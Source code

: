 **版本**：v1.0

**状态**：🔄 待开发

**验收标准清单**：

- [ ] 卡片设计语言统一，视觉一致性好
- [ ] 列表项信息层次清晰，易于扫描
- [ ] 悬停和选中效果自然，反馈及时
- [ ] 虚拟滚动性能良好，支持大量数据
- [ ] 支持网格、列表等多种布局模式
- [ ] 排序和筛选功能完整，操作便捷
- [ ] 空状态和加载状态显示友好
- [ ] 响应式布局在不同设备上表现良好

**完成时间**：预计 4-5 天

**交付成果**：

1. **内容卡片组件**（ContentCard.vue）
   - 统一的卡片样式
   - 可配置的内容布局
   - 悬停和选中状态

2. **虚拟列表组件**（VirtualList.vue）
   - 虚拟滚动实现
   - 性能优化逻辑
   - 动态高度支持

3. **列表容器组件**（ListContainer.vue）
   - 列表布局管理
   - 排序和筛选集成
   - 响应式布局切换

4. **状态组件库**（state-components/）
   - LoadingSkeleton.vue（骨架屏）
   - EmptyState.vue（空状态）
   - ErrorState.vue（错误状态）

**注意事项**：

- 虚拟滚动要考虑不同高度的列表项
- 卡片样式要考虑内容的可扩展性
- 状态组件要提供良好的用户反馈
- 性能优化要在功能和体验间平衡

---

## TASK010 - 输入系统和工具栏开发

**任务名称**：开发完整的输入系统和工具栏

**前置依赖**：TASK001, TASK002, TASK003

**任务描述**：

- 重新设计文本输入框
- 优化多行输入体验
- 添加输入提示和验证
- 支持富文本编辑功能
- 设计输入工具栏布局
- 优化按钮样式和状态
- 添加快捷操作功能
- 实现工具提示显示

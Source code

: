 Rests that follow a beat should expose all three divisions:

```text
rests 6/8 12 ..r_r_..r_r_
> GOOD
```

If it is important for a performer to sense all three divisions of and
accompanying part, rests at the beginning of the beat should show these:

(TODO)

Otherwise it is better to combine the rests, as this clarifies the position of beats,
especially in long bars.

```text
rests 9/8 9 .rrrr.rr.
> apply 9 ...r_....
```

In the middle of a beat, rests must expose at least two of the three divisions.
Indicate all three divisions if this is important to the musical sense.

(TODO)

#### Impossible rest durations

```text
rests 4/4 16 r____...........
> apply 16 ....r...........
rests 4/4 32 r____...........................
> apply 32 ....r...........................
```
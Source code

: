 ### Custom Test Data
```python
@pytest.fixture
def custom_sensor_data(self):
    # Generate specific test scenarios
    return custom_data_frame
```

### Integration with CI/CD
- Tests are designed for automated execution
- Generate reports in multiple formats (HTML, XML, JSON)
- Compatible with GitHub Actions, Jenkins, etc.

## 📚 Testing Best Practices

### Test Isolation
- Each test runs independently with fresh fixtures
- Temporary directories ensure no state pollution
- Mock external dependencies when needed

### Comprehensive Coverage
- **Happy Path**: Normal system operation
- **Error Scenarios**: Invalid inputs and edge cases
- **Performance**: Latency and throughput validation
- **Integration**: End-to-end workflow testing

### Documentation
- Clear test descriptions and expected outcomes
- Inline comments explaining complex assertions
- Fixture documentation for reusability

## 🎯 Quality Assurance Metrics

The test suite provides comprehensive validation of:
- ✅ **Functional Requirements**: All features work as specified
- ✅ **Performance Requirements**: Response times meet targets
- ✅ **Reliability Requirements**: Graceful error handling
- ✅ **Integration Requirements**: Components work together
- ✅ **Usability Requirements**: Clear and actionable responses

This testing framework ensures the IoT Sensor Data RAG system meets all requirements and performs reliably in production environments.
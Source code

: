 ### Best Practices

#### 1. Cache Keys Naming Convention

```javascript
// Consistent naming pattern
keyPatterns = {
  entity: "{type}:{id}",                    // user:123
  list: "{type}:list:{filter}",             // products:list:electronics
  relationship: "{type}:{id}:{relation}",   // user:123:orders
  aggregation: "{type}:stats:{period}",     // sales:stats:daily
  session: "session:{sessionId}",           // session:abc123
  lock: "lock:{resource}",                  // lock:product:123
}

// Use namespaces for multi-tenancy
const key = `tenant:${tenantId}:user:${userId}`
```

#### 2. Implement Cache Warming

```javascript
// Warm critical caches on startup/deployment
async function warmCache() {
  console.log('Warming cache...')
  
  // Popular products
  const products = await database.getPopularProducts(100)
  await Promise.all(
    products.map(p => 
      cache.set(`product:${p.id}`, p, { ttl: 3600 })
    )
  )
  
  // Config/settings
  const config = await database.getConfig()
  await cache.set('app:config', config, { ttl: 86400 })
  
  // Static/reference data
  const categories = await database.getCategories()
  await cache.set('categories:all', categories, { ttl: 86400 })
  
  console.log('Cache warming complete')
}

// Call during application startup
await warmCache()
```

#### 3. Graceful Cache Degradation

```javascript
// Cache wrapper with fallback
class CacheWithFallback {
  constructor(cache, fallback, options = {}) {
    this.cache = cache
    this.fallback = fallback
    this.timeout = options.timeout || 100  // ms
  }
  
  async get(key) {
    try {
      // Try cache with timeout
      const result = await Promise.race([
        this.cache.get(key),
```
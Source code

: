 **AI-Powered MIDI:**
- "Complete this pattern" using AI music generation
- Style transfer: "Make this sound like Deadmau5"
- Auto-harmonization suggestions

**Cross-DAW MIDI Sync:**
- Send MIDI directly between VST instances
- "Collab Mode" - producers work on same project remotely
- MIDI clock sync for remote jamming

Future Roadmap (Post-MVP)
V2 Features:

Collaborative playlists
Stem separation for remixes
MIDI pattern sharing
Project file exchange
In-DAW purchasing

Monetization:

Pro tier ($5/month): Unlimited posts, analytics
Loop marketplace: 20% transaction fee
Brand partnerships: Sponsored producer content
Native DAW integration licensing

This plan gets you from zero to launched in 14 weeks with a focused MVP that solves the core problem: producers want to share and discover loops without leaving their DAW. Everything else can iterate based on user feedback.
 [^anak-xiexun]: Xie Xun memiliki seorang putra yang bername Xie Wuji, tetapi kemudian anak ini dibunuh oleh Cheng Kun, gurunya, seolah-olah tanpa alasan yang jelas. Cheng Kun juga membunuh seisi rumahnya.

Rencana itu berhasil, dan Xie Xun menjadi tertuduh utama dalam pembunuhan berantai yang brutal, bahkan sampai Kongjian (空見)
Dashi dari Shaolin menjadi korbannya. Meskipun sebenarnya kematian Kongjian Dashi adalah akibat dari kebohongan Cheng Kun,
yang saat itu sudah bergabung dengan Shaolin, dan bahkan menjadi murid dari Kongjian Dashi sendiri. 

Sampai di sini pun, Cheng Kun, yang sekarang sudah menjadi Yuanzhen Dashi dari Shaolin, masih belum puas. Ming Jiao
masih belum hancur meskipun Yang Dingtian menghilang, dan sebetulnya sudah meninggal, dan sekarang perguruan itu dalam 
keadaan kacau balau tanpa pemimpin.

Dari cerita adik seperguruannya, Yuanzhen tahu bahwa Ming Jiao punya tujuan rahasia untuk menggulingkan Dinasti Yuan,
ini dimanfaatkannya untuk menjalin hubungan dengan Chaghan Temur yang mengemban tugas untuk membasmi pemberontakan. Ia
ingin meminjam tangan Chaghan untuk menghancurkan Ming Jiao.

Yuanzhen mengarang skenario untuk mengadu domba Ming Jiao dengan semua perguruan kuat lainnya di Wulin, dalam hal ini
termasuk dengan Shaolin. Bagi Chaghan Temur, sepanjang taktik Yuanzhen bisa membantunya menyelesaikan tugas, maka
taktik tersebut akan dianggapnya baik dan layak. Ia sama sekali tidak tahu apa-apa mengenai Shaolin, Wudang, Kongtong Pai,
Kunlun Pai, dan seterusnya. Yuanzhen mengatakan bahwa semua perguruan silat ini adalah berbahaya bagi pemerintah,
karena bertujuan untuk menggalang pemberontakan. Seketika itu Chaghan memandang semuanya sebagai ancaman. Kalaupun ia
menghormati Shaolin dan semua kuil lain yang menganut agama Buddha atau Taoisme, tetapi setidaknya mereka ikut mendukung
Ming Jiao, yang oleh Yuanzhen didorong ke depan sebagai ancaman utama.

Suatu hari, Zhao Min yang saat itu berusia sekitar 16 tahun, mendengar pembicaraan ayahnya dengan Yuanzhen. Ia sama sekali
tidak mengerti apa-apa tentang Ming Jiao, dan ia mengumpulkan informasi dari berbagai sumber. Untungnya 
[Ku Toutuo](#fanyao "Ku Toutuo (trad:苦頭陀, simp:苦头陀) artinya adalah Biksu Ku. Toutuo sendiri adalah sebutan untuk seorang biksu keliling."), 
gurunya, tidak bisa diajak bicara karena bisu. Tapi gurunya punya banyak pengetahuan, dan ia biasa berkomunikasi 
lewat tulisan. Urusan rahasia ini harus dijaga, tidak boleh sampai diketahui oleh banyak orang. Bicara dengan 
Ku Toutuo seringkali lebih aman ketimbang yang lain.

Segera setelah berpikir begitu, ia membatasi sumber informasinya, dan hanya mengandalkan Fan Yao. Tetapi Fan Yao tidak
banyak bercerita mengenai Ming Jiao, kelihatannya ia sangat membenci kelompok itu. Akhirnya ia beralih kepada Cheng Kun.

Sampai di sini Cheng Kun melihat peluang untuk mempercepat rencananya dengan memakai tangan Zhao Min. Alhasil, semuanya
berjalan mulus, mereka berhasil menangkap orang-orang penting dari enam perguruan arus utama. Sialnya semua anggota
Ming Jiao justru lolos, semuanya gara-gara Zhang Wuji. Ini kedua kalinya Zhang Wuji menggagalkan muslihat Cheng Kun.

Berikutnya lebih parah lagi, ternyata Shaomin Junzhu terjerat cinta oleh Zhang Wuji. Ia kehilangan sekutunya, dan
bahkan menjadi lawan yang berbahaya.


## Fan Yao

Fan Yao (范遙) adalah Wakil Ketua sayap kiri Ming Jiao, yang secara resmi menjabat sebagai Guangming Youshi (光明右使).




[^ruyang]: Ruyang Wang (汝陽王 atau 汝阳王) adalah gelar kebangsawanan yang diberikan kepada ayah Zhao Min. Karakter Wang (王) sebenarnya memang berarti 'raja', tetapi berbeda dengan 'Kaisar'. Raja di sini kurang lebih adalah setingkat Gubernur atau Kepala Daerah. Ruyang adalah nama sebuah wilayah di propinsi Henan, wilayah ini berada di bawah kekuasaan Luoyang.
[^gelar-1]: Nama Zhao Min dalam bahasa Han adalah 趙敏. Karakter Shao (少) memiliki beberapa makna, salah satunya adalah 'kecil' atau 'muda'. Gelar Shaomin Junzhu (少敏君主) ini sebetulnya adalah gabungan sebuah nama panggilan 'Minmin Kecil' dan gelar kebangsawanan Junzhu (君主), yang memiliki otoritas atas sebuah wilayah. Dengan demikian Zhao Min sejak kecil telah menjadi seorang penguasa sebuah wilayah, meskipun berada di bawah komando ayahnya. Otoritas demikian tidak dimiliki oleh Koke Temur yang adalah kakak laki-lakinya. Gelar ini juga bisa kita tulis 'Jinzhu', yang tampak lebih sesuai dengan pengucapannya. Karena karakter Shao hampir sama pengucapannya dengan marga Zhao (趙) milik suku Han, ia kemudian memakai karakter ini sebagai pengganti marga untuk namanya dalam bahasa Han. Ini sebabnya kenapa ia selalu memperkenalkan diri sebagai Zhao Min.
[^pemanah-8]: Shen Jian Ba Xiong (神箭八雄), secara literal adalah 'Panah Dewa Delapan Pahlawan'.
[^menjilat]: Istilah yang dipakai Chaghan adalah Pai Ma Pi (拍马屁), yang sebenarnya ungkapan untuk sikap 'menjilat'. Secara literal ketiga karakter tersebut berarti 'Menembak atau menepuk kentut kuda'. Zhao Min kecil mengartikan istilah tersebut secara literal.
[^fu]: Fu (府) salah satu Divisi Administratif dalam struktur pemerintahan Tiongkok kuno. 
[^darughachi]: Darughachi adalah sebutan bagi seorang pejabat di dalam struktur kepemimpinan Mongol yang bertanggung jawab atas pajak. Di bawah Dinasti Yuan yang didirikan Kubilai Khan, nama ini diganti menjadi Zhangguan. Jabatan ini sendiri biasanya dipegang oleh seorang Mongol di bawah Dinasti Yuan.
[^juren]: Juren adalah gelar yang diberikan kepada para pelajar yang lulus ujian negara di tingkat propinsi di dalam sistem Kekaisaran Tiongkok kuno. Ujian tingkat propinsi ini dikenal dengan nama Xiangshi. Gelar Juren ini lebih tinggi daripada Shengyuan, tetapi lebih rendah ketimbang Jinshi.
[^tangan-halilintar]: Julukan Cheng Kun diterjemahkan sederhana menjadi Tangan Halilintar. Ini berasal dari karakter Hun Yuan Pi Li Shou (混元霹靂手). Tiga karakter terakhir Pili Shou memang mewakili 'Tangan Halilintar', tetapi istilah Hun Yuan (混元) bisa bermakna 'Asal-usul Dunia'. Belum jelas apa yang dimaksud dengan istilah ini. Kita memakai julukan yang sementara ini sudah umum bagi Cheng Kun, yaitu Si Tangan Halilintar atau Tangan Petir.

→ Required action
Would you copy, unchanged, the stretch of the records above that begins at the line containing "- **Integration**: End-to-end" and ends at the line containing "## 🎯 Quality Assurance Metrics", and only that?

→ Result of the task
- **Integration**: End-to-end workflow testing

### Documentation
- Clear test descriptions and expected outcomes
- Inline comments explaining complex assertions
- Fixture documentation for reusability

## 🎯 Quality Assurance Metrics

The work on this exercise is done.